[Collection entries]
= Beginning of Section =

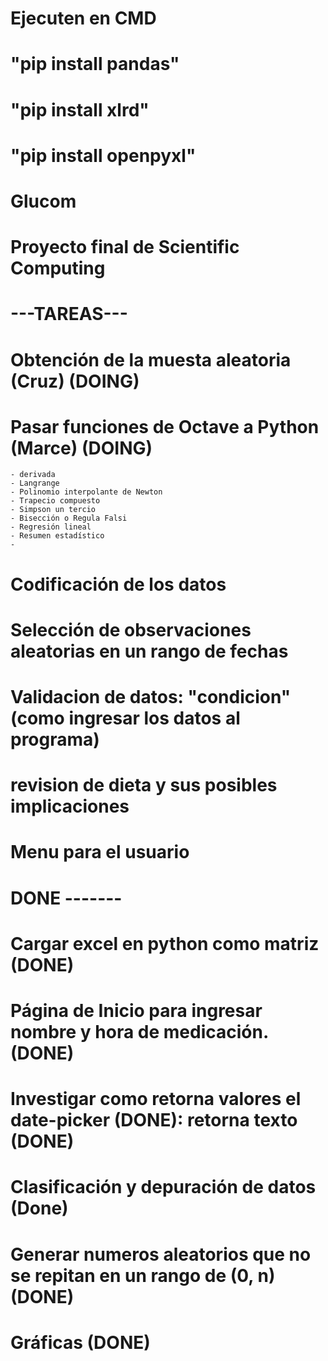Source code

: # Ejecuten en CMD  
# "pip install pandas" 
# "pip install xlrd"
# "pip install openpyxl"

# Glucom
# Proyecto final de Scientific Computing

# ---TAREAS---
# Obtención de la muesta aleatoria (Cruz) (DOING)
# Pasar funciones de Octave a Python (Marce) (DOING)
    - derivada 
    - Langrange 
    - Polinomio interpolante de Newton 
    - Trapecio compuesto 
    - Simpson un tercio 
    - Bisección o Regula Falsi 
    - Regresión lineal 
    - Resumen estadístico
    -
# Codificación de los datos 
# Selección de observaciones aleatorias en un rango de fechas
# Validacion de datos: "condicion" (como ingresar los datos al programa)
# revision de dieta y sus posibles implicaciones
# Menu para el usuario 


# DONE -------
# Cargar excel en python como matriz (DONE)
# Página de Inicio para ingresar nombre y hora de medicación. (DONE)
# Investigar como retorna valores el date-picker (DONE): retorna texto (DONE)
# Clasificación y depuración de datos (Done)
# Generar numeros aleatorios que no se repitan en un rango de (0, n) (DONE)
# Gráficas (DONE)

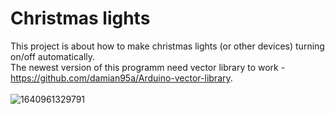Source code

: # Christmas lights

This project is about how to make christmas lights (or other devices) turning on/off automatically.\
The newest version of this programm need vector library to work - https://github.com/damian95a/Arduino-vector-library.
\
\
![1640961329791](https://user-images.githubusercontent.com/79938517/147828988-128335fd-c6b5-4211-b972-8eed73cbf561.jpg)
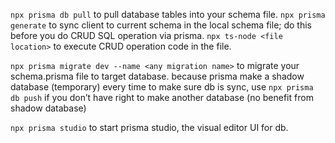 `npx prisma db pull` to pull database tables into your schema file.
`npx prisma generate` to sync client to current schema in the local schema file; do this before you do CRUD SQL operation via prisma.
`npx ts-node <file location>` to execute CRUD operation code in the file.

`npx prisma migrate dev --name <any migration name>` to migrate your schema.prisma file to target database.
because prisma make a shadow database (temporary) every time to make sure db is sync, use `npx prisma db push` if you don’t have right to make another database (no benefit from shadow database)

`npx prisma studio` to start prisma studio, the visual editor UI for db.
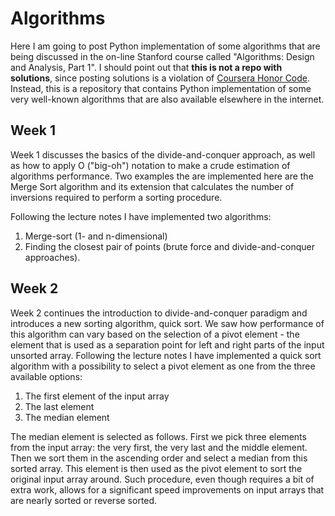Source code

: # Algorithms  

Here I am going to post Python implementation of some algorithms that are being discussed in the on-line Stanford course called "Algorithms: Design and Analysis, Part 1". I should point out that **this is not a repo with solutions**, since posting solutions is a violation of [Coursera Honor Code](https://learner.coursera.help/hc/en-us/articles/209818863). Instead, this is a repository that contains Python implementation of some very well-known algorithms that are also available elsewhere in the internet. 

## Week 1

Week 1 discusses the basics of the divide-and-conquer approach, as well as how to apply O ("big-oh") notation to make a crude estimation of algorithms performance. Two examples the are implemented here are the Merge Sort algorithm and its extension that calculates the number of inversions required to perform a sorting procedure. 

Following the lecture notes I have implemented two algorithms: 
  1. Merge-sort (1- and n-dimensional) 
  2. Finding the closest pair of points (brute force and divide-and-conquer approaches).

## Week 2

Week 2 continues the introduction to divide-and-conquer paradigm and introduces a new sorting algorithm, quick sort. We saw how performance of this algorithm can vary based on the selection of a pivot element - the element that is used as a separation point for left and right parts of the input unsorted array. Following the lecture notes I have implemented a quick sort algorithm with a possibility to select a pivot element as one from the three available options: 
  1. The first element of the input array
  2. The last element  
  3. The median element

The median element is selected as follows. First we pick three elements from the input array: the very first, the very last and the middle element. Then we sort them in the ascending order and select a median from this sorted array. This element is then used as the pivot element to sort the original input array around. Such procedure, even though requires a bit of extra work, allows for a significant speed improvements on input arrays that are nearly sorted or reverse sorted.
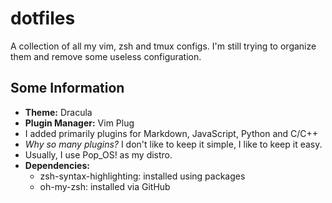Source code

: # dotfiles

A collection of all my vim, zsh and tmux configs. I'm still trying to organize them and remove some useless configuration.

## Some Information

- **Theme:** Dracula
- **Plugin Manager:** Vim Plug
- I added primarily plugins for Markdown, JavaScript, Python and C/C++
- *Why so many plugins?* I don't like to keep it simple, I like to keep it easy.
- Usually, I use Pop_OS! as my distro.
- **Dependencies:**
    - zsh-syntax-highlighting: installed using packages
    - oh-my-zsh: installed via GitHub
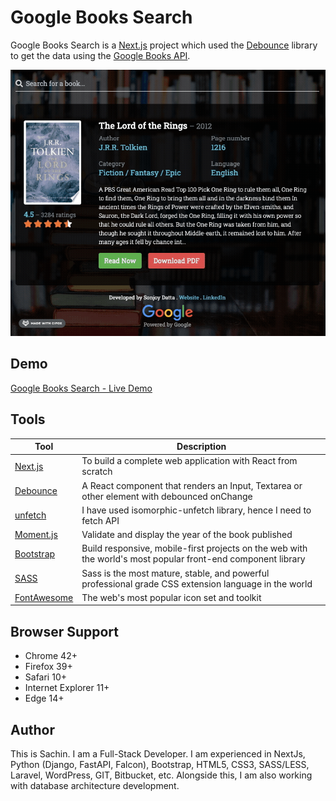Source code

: # Google Books Search

Google Books Search is a [Next.js](https://nextjs.org/) project which used the [Debounce](https://github.com/nkbt/react-debounce-input) library to get the data using the [Google Books API](https://developers.google.com/books).

![Credit Card payment form with empty fields](public/static/preview.gif)

## Demo

[Google Books Search - Live Demo](https://sachnaror.github.io/Search-Books-NextJS/)

## Tools

| Tool | Description |
| --- | --- |
| [Next.js](https://nextjs.org/) | To build a complete web application with React from scratch |
| [Debounce](https://github.com/nkbt/react-debounce-input) | A React component that renders an Input, Textarea or other element with debounced onChange |
| [unfetch](https://github.com/developit/unfetch) | I have used isomorphic-unfetch library, hence I need to fetch API |
| [Moment.js](https://momentjs.com/) | Validate and display the year of the book published |
| [Bootstrap](http://getbootstrap.com/) | Build responsive, mobile-first projects on the web with the world's most popular front-end component library |
| [SASS](http://sass-lang.com/) | Sass is the most mature, stable, and powerful professional grade CSS extension language in the world |
| [FontAwesome](https://fontawesome.com/) | The web's most popular icon set and toolkit |

## Browser Support

- Chrome 42+
- Firefox 39+
- Safari 10+
- Internet Explorer 11+
- Edge 14+

## Author

This is Sachin. I am a Full-Stack Developer. I am experienced in NextJs, Python (Django, FastAPI, Falcon), Bootstrap, HTML5, CSS3, SASS/LESS, Laravel, WordPress, GIT, Bitbucket, etc. Alongside this, I am also working with database architecture development.
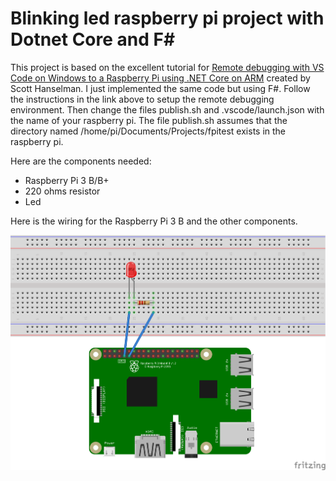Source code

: # Blinking led raspberry pi project with Dotnet Core and F#

This project is based on the excellent tutorial for [Remote debugging with VS Code on Windows to a Raspberry Pi using .NET Core on ARM](https://www.hanselman.com/blog/RemoteDebuggingWithVSCodeOnWindowsToARaspberryPiUsingNETCoreOnARM.aspx) created by Scott Hanselman. I just implemented the same code but using F#. Follow the instructions in the link above to setup the remote debugging environment. Then change the files publish.sh and .vscode/launch.json with the name of your raspberry pi. The file publish.sh assumes that the directory named /home/pi/Documents/Projects/fpitest exists in the raspberry pi.

Here are the components needed:
* Raspberry Pi 3 B/B+
* 220 ohms resistor
* Led 

Here is the wiring for the Raspberry Pi 3 B and the other components.

![Wiring](./Blinker_bb.png)
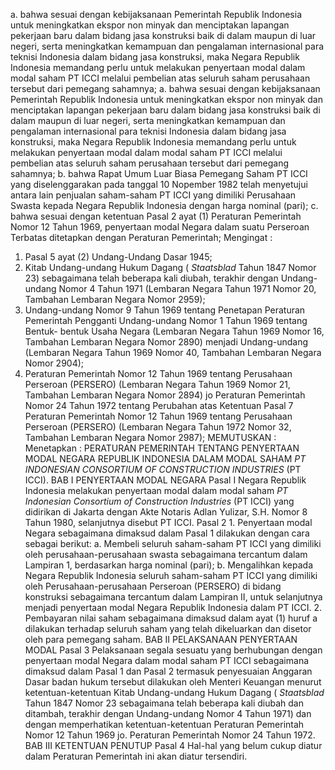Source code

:  a. bahwa sesuai dengan kebijaksanaan Pemerintah Republik Indonesia untuk meningkatkan ekspor non minyak dan menciptakan lapangan pekerjaan baru dalam bidang jasa konstruksi baik di dalam maupun di luar negeri, serta meningkatkan kemampuan dan pengalaman internasional para teknisi Indonesia dalam bidang jasa konstruksi, maka Negara Republik Indonesia memandang perlu untuk melakukan penyertaan modal dalam modal saham PT ICCI melalui pembelian atas seluruh saham perusahaan tersebut dari pemegang sahamnya;
a. bahwa sesuai dengan kebijaksanaan Pemerintah Republik Indonesia untuk meningkatkan ekspor non minyak dan menciptakan lapangan pekerjaan baru dalam bidang jasa konstruksi baik di dalam maupun di luar negeri, serta meningkatkan kemampuan dan pengalaman internasional para teknisi Indonesia dalam bidang jasa konstruksi, maka Negara Republik Indonesia memandang perlu untuk melakukan penyertaan modal dalam modal saham PT ICCI melalui pembelian atas seluruh saham perusahaan tersebut dari pemegang sahamnya;
b. bahwa Rapat Umum Luar Biasa Pemegang Saham PT ICCI yang diselenggarakan pada tanggal 10 Nopember 1982 telah menyetujui antara lain penjualan saham-saham PT ICCI yang dimiliki Perusahaan Swasta kepada Negara Republik Indonesia dengan harga nominal (pari);
c. bahwa sesuai dengan ketentuan Pasal 2 ayat (1) Peraturan Pemerintah Nomor 12 Tahun 1969, penyertaan modal Negara dalam suatu Perseroan Terbatas ditetapkan dengan Peraturan Pemerintah;
Mengingat :

1. Pasal 5 ayat (2) Undang-Undang Dasar 1945;
2. Kitab Undang-undang Hukum Dagang ( _Staatsblad_ Tahun 1847 Nomor 23) sebagaimana telah beberapa kali diubah, terakhir dengan Undang-undang Nomor 4 Tahun 1971 (Lembaran Negara Tahun 1971 Nomor 20, Tambahan Lembaran Negara Nomor 2959);
3. Undang-undang Nomor 9 Tahun 1969 tentang Penetapan Peraturan Pemerintah Pengganti Undang-undang Nomor 1 Tahun 1969 tentang Bentuk- bentuk Usaha Negara (Lembaran Negara Tahun 1969 Nomor 16, Tambahan Lembaran Negara Nomor 2890) menjadi Undang-undang (Lembaran Negara Tahun 1969 Nomor 40, Tambahan Lembaran Negara Nomor 2904);
4. Peraturan Pemerintah Nomor 12 Tahun 1969 tentang Perusahaan Perseroan (PERSERO) (Lembaran Negara Tahun 1969 Nomor 21, Tambahan Lembaran Negara Nomor 2894) jo Peraturan Pemerintah Nomor 24 Tahun 1972 tentang Perubahan atas Ketentuan Pasal 7 Peraturan Pemerintah Nomor 12 Tahun 1969 tentang Perusahaan Perseroan (PERSERO) (Lembaran Negara Tahun 1972 Nomor 32, Tambahan Lembaran Negara Nomor 2987);
MEMUTUSKAN :
 Menetapkan : PERATURAN PEMERINTAH TENTANG PENYERTAAN MODAL NEGARA REPUBLIK INDONESIA DALAM MODAL SAHAM _PT_ _INDONESIAN CONSORTIUM OF CONSTRUCTION INDUSTRIES_ (PT ICCI). BAB I PENYERTAAN MODAL NEGARA Pasal I Negara Republik Indonesia melakukan penyertaan modal dalam modal saham _PT Indonesian_ _Consortium of Construction Industries_ (PT ICCI) yang didirikan di Jakarta dengan Akte Notaris Adlan Yulizar, S.H. Nomor 8 Tahun 1980, selanjutnya disebut PT ICCI. Pasal 2 1. Penyertaan modal Negara sebagaimana dimaksud dalam Pasal 1 dilakukan dengan cara sebagai berikut:
a. Membeli seluruh saham-saham PT ICCI yang dimiliki oleh perusahaan-perusahaan swasta sebagaimana tercantum dalam Lampiran 1, berdasarkan harga nominal (pari);
b. Mengalihkan kepada Negara Republik Indonesia seluruh saham-saham PT ICCI yang dimiliki oleh Perusahaan-perusahaan Perseroan (PERSERO) di bidang konstruksi sebagaimana tercantum dalam Lampiran II, untuk selanjutnya menjadi penyertaan modal Negara Republik Indonesia dalam PT ICCI. 2. Pembayaran nilai saham sebagaimana dimaksud dalam ayat (1) huruf a dilakukan terhadap seluruh saham yang telah dikeluarkan dan disetor oleh para pemegang saham. BAB II PELAKSANAAN PENYERTAAN MODAL Pasal 3 Pelaksanaan segala sesuatu yang berhubungan dengan penyertaan modal Negara dalam modal saham PT ICCI sebagaimana dimaksud dalam Pasal 1 dan Pasal 2 termasuk penyesuaian Anggaran Dasar badan hukum tersebut dilakukan oleh Menteri Keuangan menurut ketentuan-ketentuan Kitab Undang-undang Hukum Dagang ( _Staatsblad_ Tahun 1847 Nomor 23 sebagaimana telah beberapa kali diubah dan ditambah, terakhir dengan Undang-undang Nomor 4 Tahun 1971) dan dengan memperhatikan ketentuan-ketentuan Peraturan Pemerintah Nomor 12 Tahun 1969 jo. Peraturan Pemerintah Nomor 24 Tahun 1972. BAB III KETENTUAN PENUTUP Pasal 4 Hal-hal yang belum cukup diatur dalam Peraturan Pemerintah ini akan diatur tersendiri.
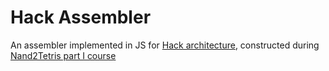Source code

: # Hack Assembler
An assembler implemented in JS for [Hack architecture](https://en.wikipedia.org/wiki/Hack_computer), constructed during [Nand2Tetris part I course](https://www.coursera.org/learn/build-a-computer)


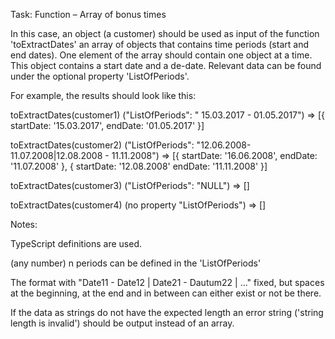 Task: Function – Array of bonus times

In this case, an object (a customer) should be used as input of the function 'toExtractDates' an array of objects that contains time periods (start and end dates). One element of the array should contain one object at a time. This object contains a start date and a de-date. Relevant data can be found under the optional property 'ListOfPeriods'.

For example, the results should look like this:

toExtractDates(customer1) ("ListOfPeriods": " 15.03.2017 - 01.05.2017") => [{ startDate: '15.03.2017', endDate: '01.05.2017' }]

toExtractDates(customer2) ("ListOfPeriods": "12.06.2008- 11.07.2008|12.08.2008 - 11.11.2008") => [{ startDate: '16.06.2008', endDate: '11.07.2008' }, { startDate: '12.08.2008' endDate: '11.11.2008' }]

toExtractDates(customer3) ("ListOfPeriods": "NULL") => []

toExtractDates(customer4) (no property "ListOfPeriods") => []

Notes:

TypeScript definitions are used.

(any number) n periods can be defined in the 'ListOfPeriods'

The format with "Date11 - Date12 | Date21 - Dautum22 | ..." fixed, but spaces at the beginning, at the end and in between can either exist or not be there.

If the data as strings do not have the expected length an error string ('string length is invalid') should be output instead of an array.
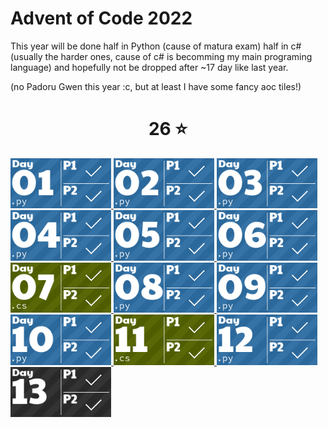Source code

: # Advent of Code 2022

This year will be done half in Python (cause of matura exam) half in c# (usually the harder ones, cause of c# is becomming my main programing language) and hopefully not be dropped after ~17 day like last year. 

(no Padoru Gwen this year :c, but at least I have some fancy aoc tiles!)
<!-- AOC TILES BEGIN -->
<h1 align="center">
  26 ⭐
</h1>
<a href="Day 01/Main.py">
  <img src="Media/2022/01.png" width="161px">
</a>
<a href="Day 02/Main.py">
  <img src="Media/2022/02.png" width="161px">
</a>
<a href="Day 03/Main.py">
  <img src="Media/2022/03.png" width="161px">
</a>
<a href="Day 04/Main.py">
  <img src="Media/2022/04.png" width="161px">
</a>
<a href="Day 05/main.py">
  <img src="Media/2022/05.png" width="161px">
</a>
<a href="Day 06/main.py">
  <img src="Media/2022/06.png" width="161px">
</a>
<a href="Day 07/Program.cs">
  <img src="Media/2022/07.png" width="161px">
</a>
<a href="Day 08/main.py">
  <img src="Media/2022/08.png" width="161px">
</a>
<a href="Day 09/Main.py">
  <img src="Media/2022/09.png" width="161px">
</a>
<a href="Day 10/Main.py">
  <img src="Media/2022/10.png" width="161px">
</a>
<a href="Day 11/Program.cs">
  <img src="Media/2022/11.png" width="161px">
</a>
<a href="Day 12/main.py">
  <img src="Media/2022/12.png" width="161px">
</a>
<a href="None">
  <img src="Media/2022/13.png" width="161px">
</a>
<!-- AOC TILES END -->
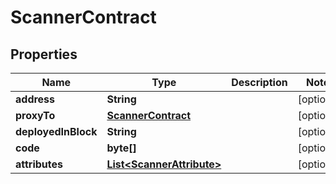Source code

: 
# ScannerContract

## Properties
Name | Type | Description | Notes
------------ | ------------- | ------------- | -------------
**address** | **String** |  |  [optional]
**proxyTo** | [**ScannerContract**](ScannerContract.md) |  |  [optional]
**deployedInBlock** | **String** |  |  [optional]
**code** | **byte[]** |  |  [optional]
**attributes** | [**List&lt;ScannerAttribute&gt;**](ScannerAttribute.md) |  |  [optional]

= End of Section =

- PROBLEM REQUIREMENTS
Begin with the first line of the entries above and write out each line exactly, ending with the line containing "- Simpson un tercio". Leave out pictures.

- COMPLETED TASK
Source code

: # Ejecuten en CMD  
# "pip install pandas" 
# "pip install xlrd"
# "pip install openpyxl"

# Glucom
# Proyecto final de Scientific Computing

# ---TAREAS---
# Obtención de la muesta aleatoria (Cruz) (DOING)
# Pasar funciones de Octave a Python (Marce) (DOING)
    - derivada 
    - Langrange 
    - Polinomio interpolante de Newton 
    - Trapecio compuesto 
    - Simpson un tercio 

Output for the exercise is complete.